He sat beside me on the bed, followed my gaze out the window into the bright sunshine of the world outside. A world I was strangely disconnected from. "You're here." I felt him exhaling into the silence and for some reason, it warmed me, like nothing had since I'd been forced to say goodbye to my dad. My real dad.

"I came to see you." In the aftermath of drama, it sounded so ludicrous, so naïve. What had made me travel all this way, fight against the forces tugging me to another life, just for a chance to see this man? "I thought –"

How could I explain the absurdity of a delusional 16 year old mind? But I hadn't needed to, because he'd understood. Peter always understood. "I'm glad you did." His hand covered mine, as if that was the most natural thing in the world for him to do. His voice came as a whisper, tendrils of promise spiralling towards me, breaking open the clouds that had plagued me for months. "I didn't know."

He hadn't needed to say more, because I understood _him_. I always would. "I know. Your mom … she told me. Not even Nathan knew. He thought I'd died when I was a baby." I began babbling then, a small girl's babble, haltingly told him of everything that had happened since we'd last met. Odd to think that we'd only met in the most unusual of circumstances, when our meetings had always been so natural. "The Haitian man, he wanted to take me to France.
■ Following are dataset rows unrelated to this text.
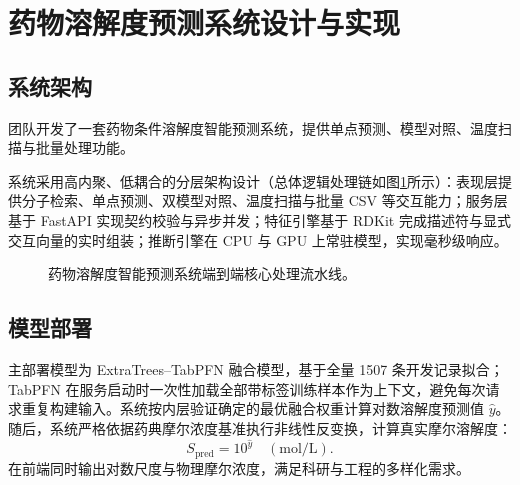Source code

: \section{药物溶解度预测系统设计与实现}\label{sec:v2-application}

\subsection{系统架构}

团队开发了一套药物条件溶解度智能预测系统，提供单点预测、模型对照、温度扫描与批量处理功能。

系统采用高内聚、低耦合的分层架构设计（总体逻辑处理链如图\ref{fig:v2-app-flow}所示）：表现层提供分子检索、单点预测、双模型对照、温度扫描与批量 CSV 等交互能力；服务层基于 FastAPI 实现契约校验与异步并发；特征引擎基于 RDKit 完成描述符与显式交互向量的实时组装；推断引擎在 CPU 与 GPU 上常驻模型，实现毫秒级响应。

\begin{figure}[htbp]
\centering
{}
\caption{药物溶解度智能预测系统端到端核心处理流水线。}
\label{fig:v2-app-flow}
\end{figure}

\subsection{模型部署}

主部署模型为 ExtraTrees--TabPFN 融合模型，基于全量 1507 条开发记录拟合；TabPFN 在服务启动时一次性加载全部带标签训练样本作为上下文，避免每次请求重复构建输入。系统按内层验证确定的最优融合权重计算对数溶解度预测值 $\widehat y$。随后，系统严格依据药典摩尔浓度基准执行非线性反变换，计算真实摩尔溶解度：
\begin{equation}
S_{\mathrm{pred}} = 10^{\widehat y} \quad (\mathrm{mol/L}).
\end{equation}
在前端同时输出对数尺度与物理摩尔浓度，满足科研与工程的多样化需求。

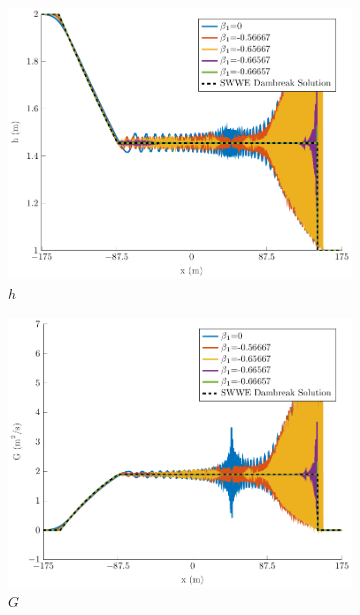 \documentclass[10pt]{article}
\begin{document}
\begin{figure}
	\centering
	\begin{subfigure}{0.32\textwidth}
		\centering
		\includegraphics[width=\textwidth]{./Figures/Simulations/Study/Serre2SWWECloser/h.pdf}
		\caption{$h$}
	\end{subfigure}
	\begin{subfigure}{0.32\textwidth}
		\centering
		\includegraphics[width=\textwidth]{./Figures/Simulations/Study/Serre2SWWECloser/G.pdf}
		\caption{$G$}
	\end{subfigure}
	\begin{subfigure}{0.32\textwidth}
	\centering

\end{subfigure}
\end{figure}
\end{document}

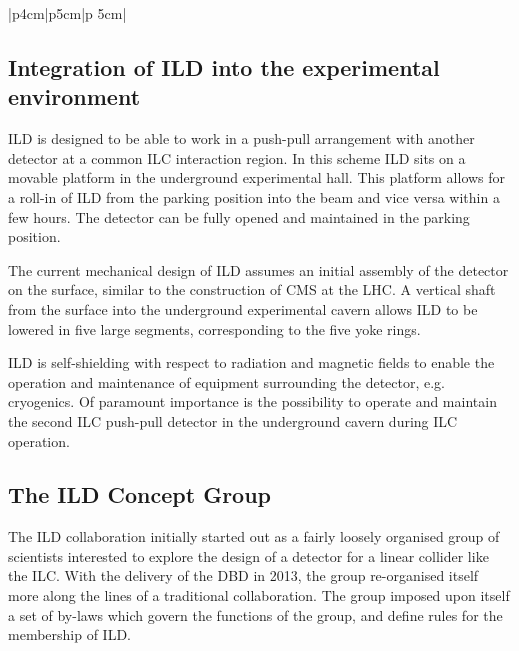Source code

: \begin{table}[thb!]
\begin{tabular}{|p{4cm}|p{5cm}|p {5cm}|}


    \end{tabular}
    \caption{table of benchmark reactions which are used by ILD to optimize the detector performance. The analyses are mostly conducted at 500\,GeV center-of-mass energy, to optimally study the detector sensitivty. The channel, the physics motivation, and the main detector performance parameters are given.}
    \label{tab-benchmark}
\end{table}

\subsection{Integration of ILD into the experimental environment}
ILD is designed to be able to work in a push-pull arrangement with another detector at a common ILC interaction region. In this scheme ILD sits on a movable platform in the underground experimental hall. This platform allows for a roll-in of ILD from the parking position into the beam and vice versa within a few hours. The detector can be fully opened and maintained in the parking position.

The current mechanical design of ILD assumes an initial assembly of the detector on the surface, similar to the construction of CMS at the LHC. A vertical shaft from the surface into the underground experimental cavern allows ILD to be lowered in five large segments, corresponding to the five yoke rings.

ILD is self-shielding with respect to radiation and magnetic fields to enable the operation and maintenance of equipment surrounding the detector, {e.g.} cryogenics. Of paramount importance is the possibility to operate and maintain the second ILC push-pull detector in the underground cavern during ILC operation.

\subsection{The ILD Concept Group}
The ILD collaboration initially started out as a fairly loosely organised group of scientists interested to explore the design of a detector for a linear collider like the ILC. With the delivery of the DBD in 2013, the group re-organised itself more along the lines of a traditional collaboration. The group imposed upon itself a set of by-laws which govern the functions of the group, and define rules for the membership of ILD. 

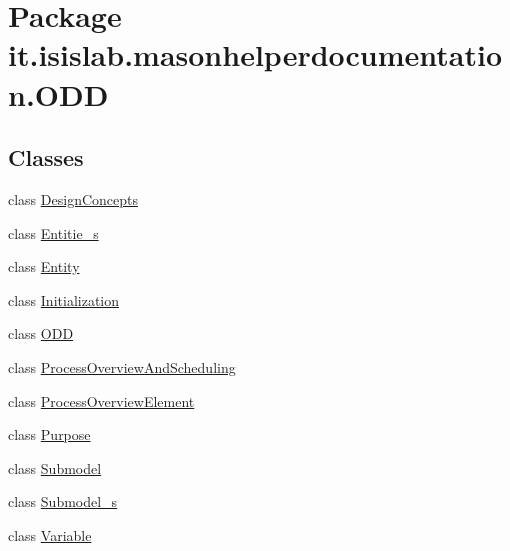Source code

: \hypertarget{namespaceit_1_1isislab_1_1masonhelperdocumentation_1_1_o_d_d}{\section{Package it.\-isislab.\-masonhelperdocumentation.\-O\-D\-D}
\label{namespaceit_1_1isislab_1_1masonhelperdocumentation_1_1_o_d_d}
}
\subsection*{Classes}
\begin{DoxyCompactItemize}
\item 
class \hyperlink{classit_1_1isislab_1_1masonhelperdocumentation_1_1_o_d_d_1_1_design_concepts}{Design\-Concepts}
\item 
class \hyperlink{classit_1_1isislab_1_1masonhelperdocumentation_1_1_o_d_d_1_1_entitie__s}{Entitie\-\_\-s}
\item 
class \hyperlink{classit_1_1isislab_1_1masonhelperdocumentation_1_1_o_d_d_1_1_entity}{Entity}
\item 
class \hyperlink{classit_1_1isislab_1_1masonhelperdocumentation_1_1_o_d_d_1_1_initialization}{Initialization}
\item 
class \hyperlink{classit_1_1isislab_1_1masonhelperdocumentation_1_1_o_d_d_1_1_o_d_d}{O\-D\-D}
\item 
class \hyperlink{classit_1_1isislab_1_1masonhelperdocumentation_1_1_o_d_d_1_1_process_overview_and_scheduling}{Process\-Overview\-And\-Scheduling}
\item 
class \hyperlink{classit_1_1isislab_1_1masonhelperdocumentation_1_1_o_d_d_1_1_process_overview_element}{Process\-Overview\-Element}
\item 
class \hyperlink{classit_1_1isislab_1_1masonhelperdocumentation_1_1_o_d_d_1_1_purpose}{Purpose}
\item 
class \hyperlink{classit_1_1isislab_1_1masonhelperdocumentation_1_1_o_d_d_1_1_submodel}{Submodel}
\item 
class \hyperlink{classit_1_1isislab_1_1masonhelperdocumentation_1_1_o_d_d_1_1_submodel__s}{Submodel\-\_\-s}
\item 
class \hyperlink{classit_1_1isislab_1_1masonhelperdocumentation_1_1_o_d_d_1_1_variable}{Variable}
\end{DoxyCompactItemize}
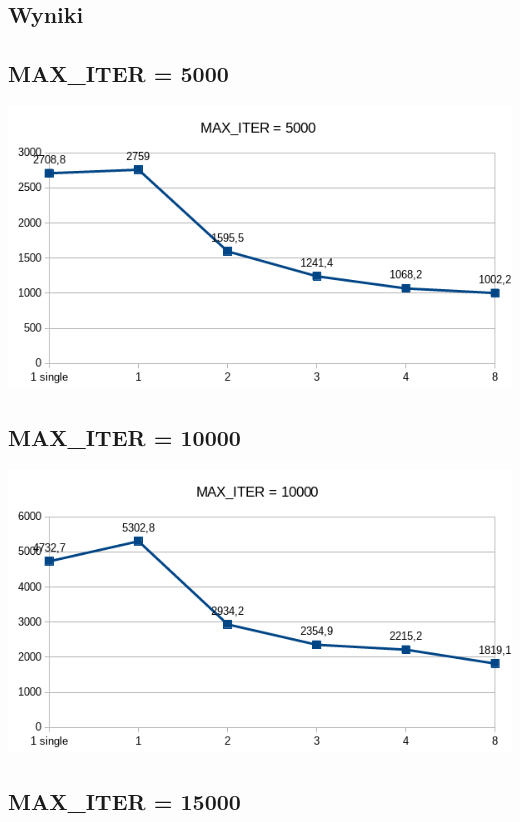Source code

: \documentclass[a4paper,10pt]{article}
\begin{document}
\subsection*{Wyniki}

\subsection{MAX\_ITER = 5000}

\includegraphics[width=\textwidth]{1.png}

\vspace*{20mm}

\subsection{MAX\_ITER = 10000}

\includegraphics[width=\textwidth]{2.png}

\subsection{MAX\_ITER = 15000}
\end{document}
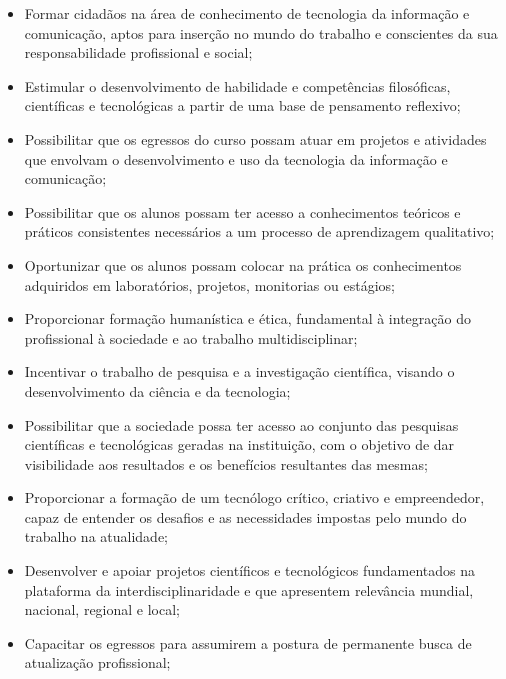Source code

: \begin{itemize}

\item Formar cidadãos na área de conhecimento de tecnologia da informação e comunicação, aptos para inserção no mundo do trabalho e conscientes da sua responsabilidade profissional e social; 

\item Estimular o desenvolvimento de habilidade e competências filosóficas, científicas e tecnológicas a partir de uma base de pensamento reflexivo;

\item Possibilitar que os egressos do curso possam atuar em projetos e atividades que envolvam o desenvolvimento e uso da tecnologia da informação e comunicação;

\item Possibilitar que os alunos possam ter acesso a conhecimentos teóricos e práticos consistentes necessários a um processo de aprendizagem qualitativo;

\item Oportunizar que os alunos possam colocar na prática os conhecimentos adquiridos em laboratórios, projetos, monitorias ou estágios; 

\item Proporcionar formação humanística e ética, fundamental à integração do profissional à sociedade e ao trabalho multidisciplinar; 

\item Incentivar o trabalho de pesquisa e a investigação científica, visando o desenvolvimento da ciência e da tecnologia; 

\item Possibilitar que a sociedade possa ter acesso ao conjunto das pesquisas científicas e tecnológicas geradas na instituição, com o objetivo de dar visibilidade aos resultados e os benefícios resultantes das mesmas;

\item Proporcionar a formação de um tecnólogo crítico, criativo e empreendedor, capaz de entender os desafios e as necessidades impostas pelo mundo do trabalho na atualidade;

\item Desenvolver e apoiar projetos científicos e tecnológicos fundamentados na plataforma da interdisciplinaridade e que apresentem relevância mundial, nacional, regional e local;

\item Capacitar os egressos para assumirem a postura de permanente busca de atualização profissional;

\end{itemize}

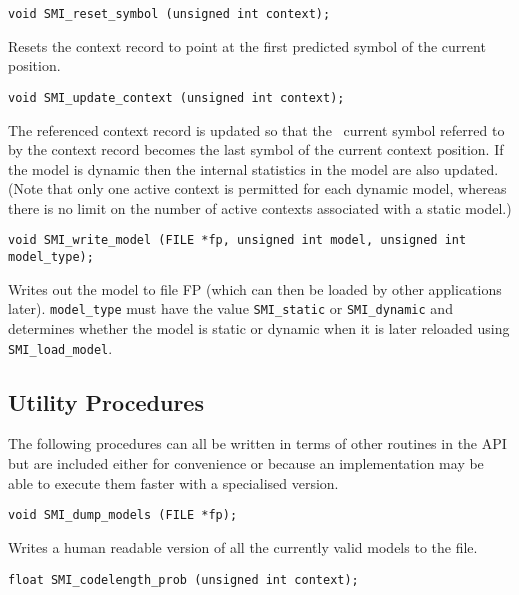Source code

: \documentclass[11pt]{article}
\begin{document}
{\begin{verbatim}
void SMI_reset_symbol (unsigned int context);
\end{verbatim}

\vspace{-0.2cm}
Resets the context record to point at the first predicted symbol of the
current position.

\begin{verbatim}
void SMI_update_context (unsigned int context);
\end{verbatim}

\vspace{-0.2cm}
The referenced context record is updated so that the \ current symbol
referred to by the context record becomes the last symbol of the current
context position. If the model is dynamic then the internal statistics in
the model are also updated. (Note that only one active context is permitted
for each dynamic model, whereas there is no limit on the number of active
contexts associated with a static model.)


\begin{verbatim}
void SMI_write_model (FILE *fp, unsigned int model, unsigned int model_type);
\end{verbatim}

\vspace{-0.2cm}
Writes out the model to file FP (which can then be loaded
by other applications later). \verb|model_type| must have the value
\verb|SMI_static| or \verb|SMI_dynamic| and determines whether the
model is static or dynamic when it is later reloaded using
\verb|SMI_load_model|.

\subsection{Utility Procedures}

The following procedures can all be written in terms of other routines in
the API but are included either for convenience or because an implementation
may be able to execute them faster with a specialised version.

\begin{verbatim}
void SMI_dump_models (FILE *fp);
\end{verbatim}

\vspace{-0.2cm}
Writes a human readable version of all the currently valid models to the
file.

\begin{verbatim}
float SMI_codelength_prob (unsigned int context);
\end{verbatim}

}
\end{document}
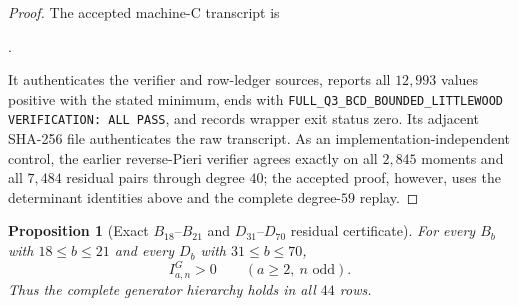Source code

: \documentclass[11pt,reqno]{amsart}
\theoremstyle{plain}
\newtheorem{proposition}[theorem]{Proposition}
\theoremstyle{definition}
\begin{document}
\begin{proof}
The accepted machine-C transcript is
\begin{center}
.
\end{center}
It authenticates the verifier and row-ledger sources, reports all
$12{,}993$ values positive with the stated minimum, ends with
\texttt{FULL\_Q3\_BCD\_BOUNDED\_LITTLEWOOD VERIFICATION: ALL PASS}, and
records wrapper exit status zero.  Its adjacent SHA-256 file authenticates
the raw transcript.  As an implementation-independent control, the earlier
reverse-Pieri verifier agrees exactly on all $2{,}845$ moments and all
$7{,}484$ residual pairs through degree $40$; the accepted proof, however,
uses the determinant identities above and the complete degree-$59$ replay.
\end{proof}

\begin{proposition}[Exact $B_{18}$--$B_{21}$ and
$D_{31}$--$D_{70}$ residual certificate]
\label{prop:bd-finite-residual-certificate}
For every $B_b$ with $18\leq b\leq21$ and every $D_b$ with
$31\leq b\leq70$,
\[
 I^G_{a,n}>0\qquad(a\geq2,\ n\text{ odd}).
\]
Thus the complete generator hierarchy holds in all $44$ rows.
\end{proposition}
\end{document}
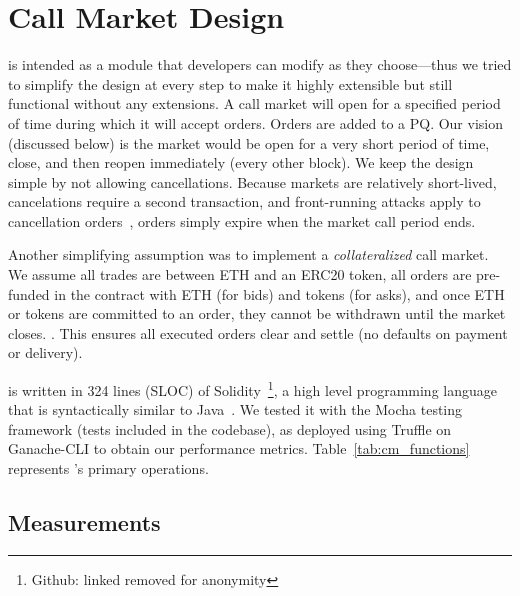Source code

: 
\section{Call Market Design}




\cm is intended as a module that developers can modify as they choose---thus we tried to simplify the design at every step to make it highly extensible but still functional without any extensions. A call market will open for a specified period of time during which it will accept orders. Orders are added to a PQ. Our vision (discussed below) is the market would be open for a very short period of time, close, and then reopen immediately (\eg every other block). We keep the design simple by not allowing cancellations. Because markets are relatively short-lived, cancelations require a second transaction, and front-running attacks apply to cancellation orders~\cite{eskandari2019sok}, orders simply expire when the market call period ends. 

Another simplifying assumption was to implement a \textit{collateralized} call market. We assume all trades are between ETH and an ERC20 token, all orders are pre-funded in the contract with ETH (for bids) and tokens (for asks), and once ETH or tokens are committed to an order, they cannot be withdrawn until the market closes. . This ensures all executed orders clear and settle (\ie no defaults on payment or delivery).


\cm is written in 324 lines (SLOC) of Solidity~\footnote{Github: linked removed for anonymity}, a high level programming language that is syntactically similar to Java~\cite{Ethereum41:online}. We tested it with the Mocha testing framework (tests included in the codebase), as deployed using Truffle on Ganache-CLI to obtain our performance metrics. Table~\ref{tab:cm_functions} represents \cm's primary operations.


 \subsection{Measurements}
I don't know why. I just knew – I just knew I needed to see you again. I didn't know we were, you know."

Something like a smirk crossed his face. "Related."

It had been the first time I'd noticed his grin, that unique lop sided grin that transformed him from a tired man into a young boy. "Yeah."

He reached out, carefully brushing stray strands of hair off my face, did it ever so slowly as if I was made of glass. We both knew I wasn't, yet I was, because I'd almost been broken by everything that'd happened. "You've been so much. Claire, you're not alone anymore. You're with family now, with us." Our breath had hitched as one, almost as if we were living our lives in synchronicity.

"With me." I wasn't sure whether they were his words, or mine. And in a way, it ceased to matter after that moment.

"Nathan doesn't want me here." I disliked the bitterness creeping into my voice when I'd just heard such a wonderful promise from the man sitting next to me. My uncle, but he didn't feel like it. Same as Nathan didn't really feel like my father, because my father was a tall man with horn-rimmed glasses who I'd been forced to leave behind in Texas. "Your mom doesn't want me here. She's shipping me off to Paris, to live a normal life."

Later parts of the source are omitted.